3. Software Transactional Memory

As of March 2020, School of Haskell has been switched to read-only mode.

Software Transactional Memory is a promising new approach to the challenge of concurrency, as I will explain in this section. I shall explain STM using Haskell, the most beautiful programming language I know, because STM fits into Haskell particularly elegantly. If you don’t know any Haskell, don’t worry; we’ll learn it as we go.

3.1 Side effects and input/output in Haskell

Here is the beginning of the code for transfer in Haskell:

transfer :: Account -> Account -> Int -> IO ()
-- Transfer ’amount’ from account ’from’ to account ’to’
transfer from to amount = ...

The second line of this definition, starting “--”, is a comment. The first line gives the type signature for transfer. This signature says that transfer takes as its arguments2 two values of type Account (the source and destination accounts), and an Int (the amount to transfer), and returns a value of type IO (). This result type says “transfer returns an action that, when performed, may have some side effects, and then returns a value of type ()”. The type (), pronounced “unit”, has just one value, which is also written (); it is akin to void in C. So transfer’s result type IO () announces that its side effects constitute the only reason for calling it. Before we go further, we must explain how side effects are handled in Haskell.

A “side effect” is anything that reads or writes mutable state. Input/output is a prominent example of a side effect. For example, here are the signatures of two Haskell functions with input/output effects:

hPutStr  :: Handle -> String -> IO ()
hGetLine :: Handle -> IO String

We call any value of type IO t an “action”. So (hPutStr h "hello")3 is an action that, when performed, will print "hello" on handle4 h and return the unit value. Similarly, (hGetLine h) is an action that, when performed, will read a line of input from handle h and return it as a String. We can glue together little side-effecting programs to make bigger side-effecting programs using Haskell’s “do” notation. For example, hEchoLine reads a string from the input and prints it:

hEchoLine :: Handle -> IO String
hEchoLine h = do
    s <- hGetLine h
    hPutStr h ("I just read that " ++ s)
    return s

The notation:

do
   a1
   ...
   an 

constructs an action by gluing together the smaller actions a1 . . . an in sequence.
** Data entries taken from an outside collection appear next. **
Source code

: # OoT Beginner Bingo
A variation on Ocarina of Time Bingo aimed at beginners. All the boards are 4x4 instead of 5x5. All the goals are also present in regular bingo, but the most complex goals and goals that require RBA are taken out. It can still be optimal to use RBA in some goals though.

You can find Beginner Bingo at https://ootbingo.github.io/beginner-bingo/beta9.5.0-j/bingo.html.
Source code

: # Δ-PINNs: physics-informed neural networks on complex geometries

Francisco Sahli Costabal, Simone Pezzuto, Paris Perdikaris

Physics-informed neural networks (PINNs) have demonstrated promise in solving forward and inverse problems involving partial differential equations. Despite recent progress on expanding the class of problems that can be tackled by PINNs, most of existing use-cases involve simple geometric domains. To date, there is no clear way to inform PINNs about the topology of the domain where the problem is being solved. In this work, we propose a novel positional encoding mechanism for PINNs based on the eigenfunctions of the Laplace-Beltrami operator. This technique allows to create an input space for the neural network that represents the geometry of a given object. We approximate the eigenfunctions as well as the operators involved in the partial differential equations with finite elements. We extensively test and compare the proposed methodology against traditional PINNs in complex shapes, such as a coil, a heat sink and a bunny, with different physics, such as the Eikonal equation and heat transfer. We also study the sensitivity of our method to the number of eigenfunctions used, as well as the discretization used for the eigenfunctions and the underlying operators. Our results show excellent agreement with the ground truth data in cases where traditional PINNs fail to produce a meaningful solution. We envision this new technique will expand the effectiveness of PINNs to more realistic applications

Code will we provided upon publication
So hEchoLine h is an action that, when performed, will first perform hGetLine h to read a line from h, naming the result s. Then it will perform hPutStr to print s, preceded5 by “I just read: ”. Finally, it returns the string s. This last line is interesting, because return is not a built-in language construct: rather, it is a perfectly ordinary function with type

return :: a -> IO a

The action return v, when performed, returns v without having caused any side effects6. This function works on values of any type, and we indicate this by using a type variable a in its type.
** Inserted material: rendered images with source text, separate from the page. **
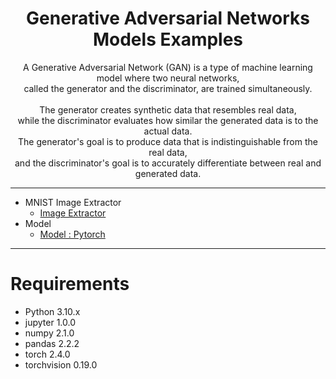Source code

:# <center> Generative Adversarial Networks Models Examples </center>

<center> A Generative Adversarial Network (GAN) is a type of machine learning model where two neural networks, <br> </center>
<center> called the generator and the discriminator, are trained simultaneously. <br> <br> </center>
<center> The generator creates synthetic data that resembles real data, <br> </center>
<center> while the discriminator evaluates how similar the generated data is to the actual data. <br></center>
<center> The generator's goal is to produce data that is indistinguishable from the real data, <br></center>
<center> and the discriminator's goal is to accurately differentiate between real and generated data. <br> </center>

---

- MNIST Image Extractor
  - [Image Extractor](https://github.com/whitekun91/Model-Examples/blob/main/GAN/extractor/data_loader.py)
- Model 
  - [Model : Pytorch](https://github.com/whitekun91/Model-Examples/blob/main/GAN/Model/GAN.py)
  
---

# Requirements

- Python 3.10.x
- jupyter 1.0.0
- numpy 2.1.0
- pandas 2.2.2
- torch 2.4.0
- torchvision 0.19.0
Input/output is one important sort of side effect. Another is the act of reading or writing a mutable variable. For example, here is a function that increments the value of a mutable variable:

incRef :: IORef Int -> IO ()
incRef var = do
    val <- readIORef var
    writeIORef var (val+1)

Here, incRef var is an action that first performs readIORef var to read the value of the variable, naming its value val, and then performs writeIORef to write the value (val+1) into the variable. The types of readIORef and writeIORef are as follows:

readIORef  :: IORef a -> IO a
writeIORef :: IORef a -> a -> IO ()

A value of type IORef t should be thought of as a pointer, or reference, to a mutable location containing a value of type t, a bit like the type (t *) in C. In the case of incRef, the argument has type IORef Int because incRef only applies to locations that contain an Int.
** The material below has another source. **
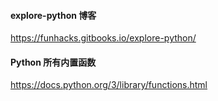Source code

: #### explore-python 博客

https://funhacks.gitbooks.io/explore-python/



#### Python 所有内置函数

https://docs.python.org/3/library/functions.html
So far I have explained how to build big actions by combining smaller ones together — but how does an action ever actually get performed? In Haskell, the whole program defines a single IO action, called main. To run the program is to perform the action main. For example, here is a complete program:

import System.IO

-- show
main :: IO ()
main = do
    hPutStr stdout "Hello"
    hPutStr stdout " world\n"

This program is a sequential program, because the do-notation combines IO actions in sequence. To construct a concurrent program we need one more primitive, forkIO:

forkIO :: IO a -> IO ThreadId

The function forkIO, which is built into Haskell, takes an IO action as its argument, and spawns it as a concurrent Haskell thread. Once created, it is run concurrently with all the other Haskell threads, by the Haskell runtime system. For example, suppose we modified our main program thus7:

import System.IO
import Control.Concurrent

-- show
main :: IO ()
main = do 
    forkIO (hPutStr stdout "Hello")
    hPutStr stdout " world\n"

Now the two hPutStr actions would run concurrently. Which of them would “win” (by printing its string first) is unspecified. Haskell threads spawned by forkIO are extremely lightweight: they occupy a few hundred bytes of memory, and it is perfectly reasonable for a single program to spawn thousands of them.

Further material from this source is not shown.